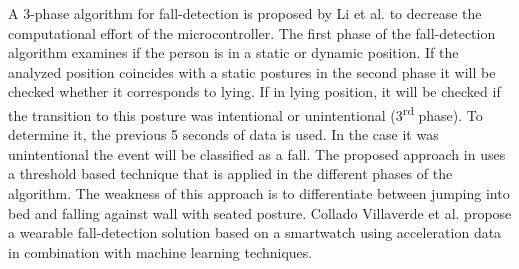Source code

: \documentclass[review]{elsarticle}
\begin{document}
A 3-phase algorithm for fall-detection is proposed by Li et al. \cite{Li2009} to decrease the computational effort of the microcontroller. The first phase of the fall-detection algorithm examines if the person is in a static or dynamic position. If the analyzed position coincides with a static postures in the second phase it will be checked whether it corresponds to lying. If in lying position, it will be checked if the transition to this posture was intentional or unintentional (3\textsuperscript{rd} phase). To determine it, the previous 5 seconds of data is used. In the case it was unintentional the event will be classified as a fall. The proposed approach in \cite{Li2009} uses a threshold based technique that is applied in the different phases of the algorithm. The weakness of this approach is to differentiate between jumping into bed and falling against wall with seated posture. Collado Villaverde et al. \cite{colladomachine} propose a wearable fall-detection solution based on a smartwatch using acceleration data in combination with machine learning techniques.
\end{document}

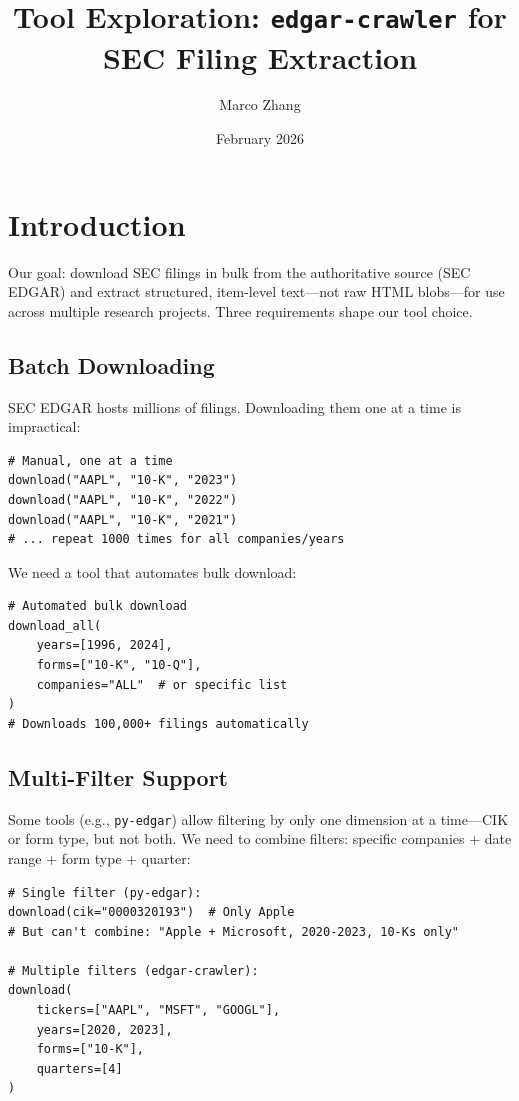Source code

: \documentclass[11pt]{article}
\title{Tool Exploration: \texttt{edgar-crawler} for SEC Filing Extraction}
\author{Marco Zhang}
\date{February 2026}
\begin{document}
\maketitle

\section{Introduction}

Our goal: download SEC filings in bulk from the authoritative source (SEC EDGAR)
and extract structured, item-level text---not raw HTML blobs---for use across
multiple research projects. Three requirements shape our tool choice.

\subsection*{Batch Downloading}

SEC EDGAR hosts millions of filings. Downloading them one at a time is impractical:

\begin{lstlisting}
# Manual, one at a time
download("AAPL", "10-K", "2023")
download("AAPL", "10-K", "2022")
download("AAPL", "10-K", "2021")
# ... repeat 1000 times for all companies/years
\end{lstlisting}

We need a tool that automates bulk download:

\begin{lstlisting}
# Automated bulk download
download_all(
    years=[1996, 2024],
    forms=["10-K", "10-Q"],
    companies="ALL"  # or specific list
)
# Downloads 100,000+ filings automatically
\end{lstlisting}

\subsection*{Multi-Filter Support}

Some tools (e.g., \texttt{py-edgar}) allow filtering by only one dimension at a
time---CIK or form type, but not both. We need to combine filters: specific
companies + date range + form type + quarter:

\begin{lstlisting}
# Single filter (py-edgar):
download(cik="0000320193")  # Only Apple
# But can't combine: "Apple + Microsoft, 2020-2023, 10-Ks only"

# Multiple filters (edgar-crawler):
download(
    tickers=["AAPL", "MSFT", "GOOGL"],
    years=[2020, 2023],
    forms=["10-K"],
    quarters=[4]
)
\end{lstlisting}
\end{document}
==*==
* **Task objective**
Omit every picture while transcribing the records above exactly.

* **Result of this exercise**
Source code

: \documentclass[review]{elsarticle}
\begin{document}
A 3-phase algorithm for fall-detection is proposed by Li et al. \cite{Li2009} to decrease the computational effort of the microcontroller. The first phase of the fall-detection algorithm examines if the person is in a static or dynamic position. If the analyzed position coincides with a static postures in the second phase it will be checked whether it corresponds to lying. If in lying position, it will be checked if the transition to this posture was intentional or unintentional (3\textsuperscript{rd} phase). To determine it, the previous 5 seconds of data is used. In the case it was unintentional the event will be classified as a fall. The proposed approach in \cite{Li2009} uses a threshold based technique that is applied in the different phases of the algorithm. The weakness of this approach is to differentiate between jumping into bed and falling against wall with seated posture. Collado Villaverde et al. \cite{colladomachine} propose a wearable fall-detection solution based on a smartwatch using acceleration data in combination with machine learning techniques.
\end{document}

Source code

: \documentclass[11pt]{article}
\title{Tool Exploration: \texttt{edgar-crawler} for SEC Filing Extraction}
\author{Marco Zhang}
\date{February 2026}
\begin{document}
\maketitle

\section{Introduction}

Our goal: download SEC filings in bulk from the authoritative source (SEC EDGAR)
and extract structured, item-level text---not raw HTML blobs---for use across
multiple research projects. Three requirements shape our tool choice.

\subsection*{Batch Downloading}

SEC EDGAR hosts millions of filings. Downloading them one at a time is impractical:

\begin{lstlisting}
# Manual, one at a time
download("AAPL", "10-K", "2023")
download("AAPL", "10-K", "2022")
download("AAPL", "10-K", "2021")
# ... repeat 1000 times for all companies/years
\end{lstlisting}

We need a tool that automates bulk download:

\begin{lstlisting}
# Automated bulk download
download_all(
    years=[1996, 2024],
    forms=["10-K", "10-Q"],
    companies="ALL"  # or specific list
)
# Downloads 100,000+ filings automatically
\end{lstlisting}

\subsection*{Multi-Filter Support}

Some tools (e.g., \texttt{py-edgar}) allow filtering by only one dimension at a
time---CIK or form type, but not both. We need to combine filters: specific
companies + date range + form type + quarter:

\begin{lstlisting}
# Single filter (py-edgar):
download(cik="0000320193")  # Only Apple
# But can't combine: "Apple + Microsoft, 2020-2023, 10-Ks only"

# Multiple filters (edgar-crawler):
download(
    tickers=["AAPL", "MSFT", "GOOGL"],
    years=[2020, 2023],
    forms=["10-K"],
    quarters=[4]
)
\end{lstlisting}
\end{document}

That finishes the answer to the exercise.